What is the differences between the to aliyot?

Having now traveled with both Ukrainian and Ethiopian Jews, I have found myself reflecting on the differences in the experiences of these two aliyot. To be sure, there were many similarities. They were both escaping wars and were also incredibly reliant on a people whose language they did not speak. There were tears on both occasions and mothers on both planes grabbed their children’s hands tightly. 

 Aliyah and Integration Minister Pnina Tamano-Shata greets Ukrainian immigrants at Ben-Gurion Airport. Since the start of the Ukraine war, 20,000 new immigrants have arrived in Israel. (credit: NOGA MALSA) Aliyah and Integration Minister Pnina Tamano-Shata greets Ukrainian immigrants at Ben-Gurion Airport. Since the start of the Ukraine war, 20,000 new immigrants have arrived in Israel. (credit: NOGA MALSA)

But there were two main differences. 

First, simply put, the Ukrainians were sad to depart and the Ethiopians were overjoyed. This is, of course, not surprising. For Ukrainian Jews, the decision to move to Israel happened in moments. All men ages 18-60 were not allowed to leave, making this an Aliyah wave of women, children and the elderly. 

These are, by and large, a people who had every opportunity to move to Israel before the invasion but like me had chosen to live their lives somewhere else. Many of them appeared to be people of means who had lost everything in an instant and were now on a journey to a country that they had never visited. To be sure, they were grateful beyond words but they were also terrified.

In contrast, many Ethiopian Jews had been waiting for over two decades to come to Israel. Several told our delegation that they had siblings in Israel whom they had never met. Jerusalem for them is more than a place, it is the stuff of dreams. As my Jewish Agency colleague, Sigal Kanotopsky, told me about when she was a little girl in Ethiopia and a bird flew away, she would shout up to it “carry words of peace to our holy city of Jerusalem.”

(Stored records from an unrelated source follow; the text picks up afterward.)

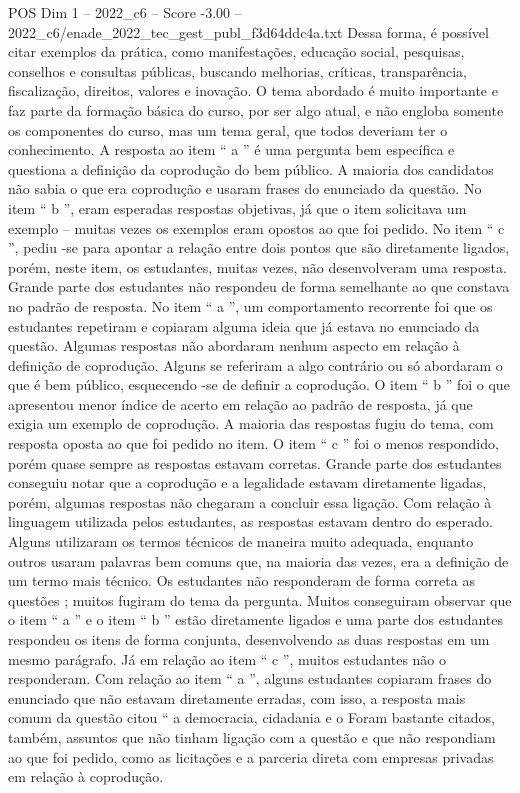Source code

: \begin{textsample}{POS Dim 1 – 2022\_c6 – Score -3.00 – 2022\_c6/enade\_2022\_tec\_gest\_publ\_f3d64ddc4a.txt}
Dessa forma, é possível citar exemplos da prática, como manifestações, educação social, pesquisas, conselhos e consultas públicas, buscando melhorias, críticas, transparência, fiscalização, direitos, valores e inovação.
O tema abordado é muito importante e faz parte da formação básica do curso, por ser algo atual, e não engloba somente os componentes do curso, mas um tema geral, que todos deveriam ter o conhecimento.
A resposta ao item “ a ” é uma pergunta bem específica e questiona a definição da coprodução do bem público.
A maioria dos candidatos não sabia o que era coprodução e usaram frases do enunciado da questão.
No item “ b ”, eram esperadas respostas objetivas, já que o item solicitava um exemplo – muitas vezes os exemplos eram opostos ao que foi pedido.
No item “ c ”, pediu -se para apontar a relação entre dois pontos que são diretamente ligados, porém, neste item, os estudantes, muitas vezes, não desenvolveram uma resposta.
Grande parte dos estudantes não respondeu de forma semelhante ao que constava no padrão de resposta.
No item “ a ”, um comportamento recorrente foi que os estudantes repetiram e copiaram alguma ideia que já estava no enunciado da questão.
Algumas respostas não abordaram nenhum aspecto em relação à definição de coprodução.
Alguns se referiram a algo contrário ou só abordaram o que é bem público, esquecendo -se de definir a coprodução.
O item “ b ” foi o que apresentou menor índice de acerto em relação ao padrão de resposta, já que exigia um exemplo de coprodução.
A maioria das respostas fugiu do tema, com resposta oposta ao que foi pedido no item.
O item “ c ” foi o menos respondido, porém quase sempre as respostas estavam corretas.
Grande parte dos estudantes conseguiu notar que a coprodução e a legalidade estavam diretamente ligadas, porém, algumas respostas não chegaram a concluir essa ligação.
Com relação à linguagem utilizada pelos estudantes, as respostas estavam dentro do esperado.
Alguns utilizaram os termos técnicos de maneira muito adequada, enquanto outros usaram palavras bem comuns que, na maioria das vezes, era a definição de um termo mais técnico.
Os estudantes não responderam de forma correta as questões ; muitos fugiram do tema da pergunta.
Muitos conseguiram observar que o item “ a ” e o item “ b ” estão diretamente ligados e uma parte dos estudantes respondeu os itens de forma conjunta, desenvolvendo as duas respostas em um mesmo parágrafo.
Já em relação ao item “ c ”, muitos estudantes não o responderam.
Com relação ao item “ a ”, alguns estudantes copiaram frases do enunciado que não estavam diretamente erradas, com isso, a resposta mais comum da questão citou “ a democracia, cidadania e o Foram bastante citados, também, assuntos que não tinham ligação com a questão e que não respondiam ao que foi pedido, como as licitações e a parceria direta com empresas privadas em relação à coprodução.

\end{textsample}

The second difference is more complicated. When I looked at the Ukrainian refugees, I saw myself. Like me, they lived a fully Western lifestyle and their clothes and pace of life mirrored my own. For months after meeting with them, I have had the same thought: this could happen to me. These people were living in a developed country as doctors, lawyers and consultants, and one day woke up to discover that their apartment walls were shaking and their safety was very much in danger.

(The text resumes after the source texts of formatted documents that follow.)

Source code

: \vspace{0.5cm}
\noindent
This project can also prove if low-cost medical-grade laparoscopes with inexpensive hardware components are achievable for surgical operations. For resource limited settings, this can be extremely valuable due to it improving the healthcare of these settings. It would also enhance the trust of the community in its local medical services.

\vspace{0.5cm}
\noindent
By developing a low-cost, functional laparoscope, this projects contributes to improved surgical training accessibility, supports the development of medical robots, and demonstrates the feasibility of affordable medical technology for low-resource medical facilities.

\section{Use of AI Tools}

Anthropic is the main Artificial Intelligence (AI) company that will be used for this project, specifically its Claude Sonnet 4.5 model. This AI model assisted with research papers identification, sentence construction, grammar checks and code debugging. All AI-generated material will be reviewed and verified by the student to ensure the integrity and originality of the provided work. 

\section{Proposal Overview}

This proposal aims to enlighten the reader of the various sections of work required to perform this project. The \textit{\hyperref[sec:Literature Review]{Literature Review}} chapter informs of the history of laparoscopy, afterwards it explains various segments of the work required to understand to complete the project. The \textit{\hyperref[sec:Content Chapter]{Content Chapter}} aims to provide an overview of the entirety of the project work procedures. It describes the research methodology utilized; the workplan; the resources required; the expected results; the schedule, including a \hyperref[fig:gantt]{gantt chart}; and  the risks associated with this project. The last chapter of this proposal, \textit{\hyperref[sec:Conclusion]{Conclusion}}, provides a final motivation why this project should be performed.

On the other hand, the Ethiopian Jews come from a world that most of us could never contemplate. They live in abject poverty, and in fear of civil war and oppression. A visit to the market carries the risk of rape and even murder.

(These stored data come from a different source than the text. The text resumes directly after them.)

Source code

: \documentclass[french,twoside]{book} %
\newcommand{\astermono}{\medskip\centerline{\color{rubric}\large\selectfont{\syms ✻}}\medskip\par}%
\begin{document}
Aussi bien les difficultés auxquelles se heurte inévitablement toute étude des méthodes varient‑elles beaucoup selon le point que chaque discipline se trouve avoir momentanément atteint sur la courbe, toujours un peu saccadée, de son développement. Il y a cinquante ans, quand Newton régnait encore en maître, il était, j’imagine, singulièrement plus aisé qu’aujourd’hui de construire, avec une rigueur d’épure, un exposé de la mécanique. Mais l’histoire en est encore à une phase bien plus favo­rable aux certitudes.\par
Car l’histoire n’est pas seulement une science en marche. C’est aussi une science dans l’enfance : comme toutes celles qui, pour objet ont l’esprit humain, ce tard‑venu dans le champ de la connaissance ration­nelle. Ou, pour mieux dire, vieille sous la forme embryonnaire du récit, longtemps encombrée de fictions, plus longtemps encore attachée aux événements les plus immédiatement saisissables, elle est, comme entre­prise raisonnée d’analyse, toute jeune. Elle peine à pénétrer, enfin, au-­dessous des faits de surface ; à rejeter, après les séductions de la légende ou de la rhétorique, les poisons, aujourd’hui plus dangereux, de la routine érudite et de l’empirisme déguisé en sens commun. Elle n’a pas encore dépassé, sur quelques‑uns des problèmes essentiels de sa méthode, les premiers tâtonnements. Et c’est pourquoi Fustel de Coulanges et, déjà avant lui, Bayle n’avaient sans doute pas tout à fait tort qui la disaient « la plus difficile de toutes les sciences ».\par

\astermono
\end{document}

Amid this perilous situation, they have not chosen to assimilate into other communities for safety. They have not tried to hide their identities. They go to synagogue, wear Stars of David and sing songs of Jerusalem they learned from their parents. And they wait, some with suitcases that have been packed for decades. 

These men and women are Zionists to their core. From leaving key family members behind to walking for miles in a scorching hot desert, the sacrifices they have made and continue to make in order to be Israeli are remarkable.

As I do on nearly every trip to Israel, I visited the Western Wall before leaving. As I touched the ancient stones, I thought about the new olim beginning their first full day in Israel, those who are still waiting and I thought of those who never made it. Mostly, I thanked God that Israel is there for all Jews, regardless of our color, background or whether the decision to make Aliyah was sudden or years in the making. No matter where we live or who we are, we are privileged to live in a world with a Jewish state and we can never take it for granted.

The writer is head of North America at The Jewish Agency for Israel, and the president and CEO of Jewish Agency International Development.